30 de agosto de 2021

Afganistán, reflexiones de un integrante de ISAF.

En estos días en que estamos viviendo la vergonzante retirada de Afganistán, no puedo sino recordar mi experiencia allí, entre diciembre de 2005 y abril de 2006, como teniente coronel jefe del equipo de enlace con el Ministerio del Interior afgano, responsable de canalizar todas las relaciones y comunicaciones entre el cuartel general de ISAF en Kabul (OTAN) y dicho ministerio.

No pretendo hacer un análisis de lo ocurrido –la carencia de información verídica y mi alejamiento del servicio activo, que dura ya varios años, no me lo permitiría–, pero no me resisto a poner por escrito los pensamientos que acuden a mi mente.

En primer lugar, como soldado, me siento orgulloso de haber participado en esa misión. Cumplimos con nuestro deber, lo hicimos lo mejor que supimos y que pudimos, dadas las circunstancias que encontramos, siguiendo las órdenes de nuestros generales que, a su vez, condujeron una operación militar subordinada a unos objetivos y parámetros diseñados por la autoridad política, democráticamente elegida por las sociedades de los países aliados que tomaron parte.
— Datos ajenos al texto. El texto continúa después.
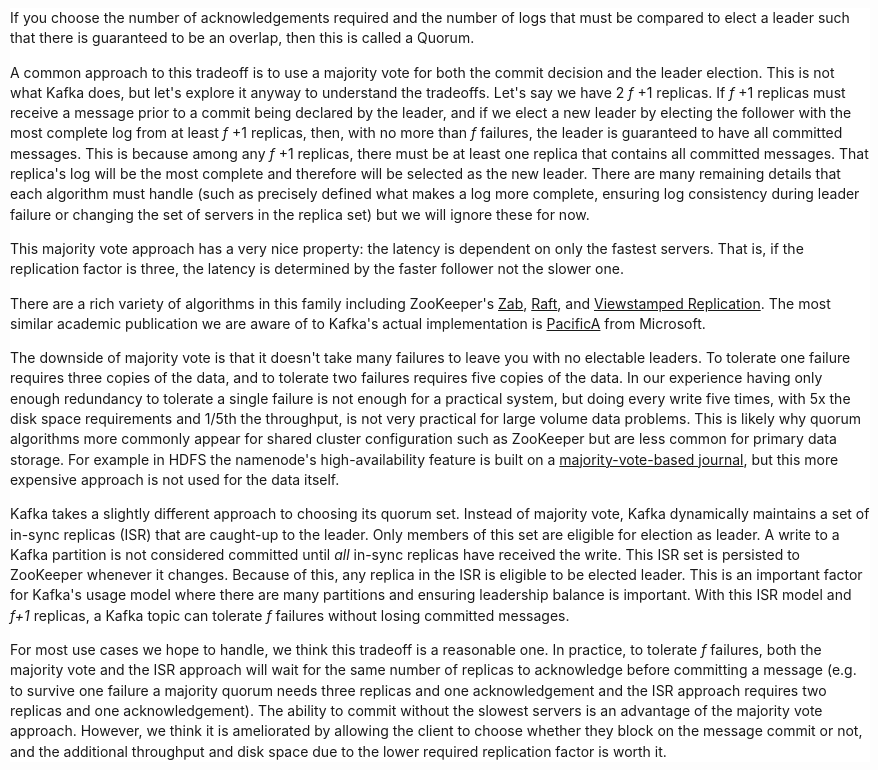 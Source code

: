 If you choose the number of acknowledgements required and the number of logs that must be compared to elect a leader such that there is guaranteed to be an overlap, then this is called a Quorum. 

A common approach to this tradeoff is to use a majority vote for both the commit decision and the leader election. This is not what Kafka does, but let's explore it anyway to understand the tradeoffs. Let's say we have 2 _f_ +1 replicas. If _f_ +1 replicas must receive a message prior to a commit being declared by the leader, and if we elect a new leader by electing the follower with the most complete log from at least _f_ +1 replicas, then, with no more than _f_ failures, the leader is guaranteed to have all committed messages. This is because among any _f_ +1 replicas, there must be at least one replica that contains all committed messages. That replica's log will be the most complete and therefore will be selected as the new leader. There are many remaining details that each algorithm must handle (such as precisely defined what makes a log more complete, ensuring log consistency during leader failure or changing the set of servers in the replica set) but we will ignore these for now. 

This majority vote approach has a very nice property: the latency is dependent on only the fastest servers. That is, if the replication factor is three, the latency is determined by the faster follower not the slower one. 

There are a rich variety of algorithms in this family including ZooKeeper's [Zab](http://web.archive.org/web/20140602093727/http://www.stanford.edu/class/cs347/reading/zab.pdf), [Raft](https://ramcloud.stanford.edu/wiki/download/attachments/11370504/raft.pdf), and [Viewstamped Replication](http://pmg.csail.mit.edu/papers/vr-revisited.pdf). The most similar academic publication we are aware of to Kafka's actual implementation is [PacificA](http://research.microsoft.com/apps/pubs/default.aspx?id=66814) from Microsoft. 

The downside of majority vote is that it doesn't take many failures to leave you with no electable leaders. To tolerate one failure requires three copies of the data, and to tolerate two failures requires five copies of the data. In our experience having only enough redundancy to tolerate a single failure is not enough for a practical system, but doing every write five times, with 5x the disk space requirements and 1/5th the throughput, is not very practical for large volume data problems. This is likely why quorum algorithms more commonly appear for shared cluster configuration such as ZooKeeper but are less common for primary data storage. For example in HDFS the namenode's high-availability feature is built on a [majority-vote-based journal](http://blog.cloudera.com/blog/2012/10/quorum-based-journaling-in-cdh4-1), but this more expensive approach is not used for the data itself. 

Kafka takes a slightly different approach to choosing its quorum set. Instead of majority vote, Kafka dynamically maintains a set of in-sync replicas (ISR) that are caught-up to the leader. Only members of this set are eligible for election as leader. A write to a Kafka partition is not considered committed until _all_ in-sync replicas have received the write. This ISR set is persisted to ZooKeeper whenever it changes. Because of this, any replica in the ISR is eligible to be elected leader. This is an important factor for Kafka's usage model where there are many partitions and ensuring leadership balance is important. With this ISR model and _f+1_ replicas, a Kafka topic can tolerate _f_ failures without losing committed messages. 

For most use cases we hope to handle, we think this tradeoff is a reasonable one. In practice, to tolerate _f_ failures, both the majority vote and the ISR approach will wait for the same number of replicas to acknowledge before committing a message (e.g. to survive one failure a majority quorum needs three replicas and one acknowledgement and the ISR approach requires two replicas and one acknowledgement). The ability to commit without the slowest servers is an advantage of the majority vote approach. However, we think it is ameliorated by allowing the client to choose whether they block on the message commit or not, and the additional throughput and disk space due to the lower required replication factor is worth it.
Honor y gloria a los ciento y dos soldados españoles caídos en la misión, que junto con tantos otros, en otros lugares y momentos, dieron su vida al servicio de España, dentro y fuera de sus fronteras. Que nadie utilice su memoria de forma sectaria o espuria.

Mi preocupado recuerdo de Mr. B..., mi intérprete. Joven pastún, inteligente y eficacísimo colaborador; barba recortada y vestido a la occidental, quién en una ocasión me contó que ya había sido detenido por los talibanes por llevar la barba arreglada y tuvo que pasar una noche en el calabozo. Si no ha sido evacuado por Estados Unidos, le imagino oculto en algún lugar, lejos de su casa para evitar las delaciones, después de quemar su ropa y dejar crecer su barba al estilo talibán.

En lo personal, mi opinión viene marcada por un hecho que sucedió en los meses de mi despliegue en Kabul. Relatado brevemente: un afgano que trabajaba en Alemania volvió a Kabul, donde residían sus dos hijas al cuidado de sus padres, puesto que él era viudo. Quería recoger a sus hijas y llevárselas a Alemania. Estando en la casa paterna, su padre descubrió entre sus pertenencias una biblia, ya que él se había convertido al cristianismo. El padre lo denunció por apostata y fue encarcelado, a la espera de juicio. Yo trataba diariamente con el jefe del centro de operaciones del Ministerio del Interior y con el secretario personal del ministro, así como muy frecuentemente con el jefe de la policía, el jefe del negociado de los equipos de reconstrucción provinciales, el jefe de prensa y otras altas autoridades afganas. Cuando les preguntaba que opinaban del caso, todos, sin excepción, me respondían lo mismo: debía ser juzgado y ejecutado, puesto que la ley islámica prevé pena de muerte para el musulmán apostata, a no ser que se desdiga y retorne al islam.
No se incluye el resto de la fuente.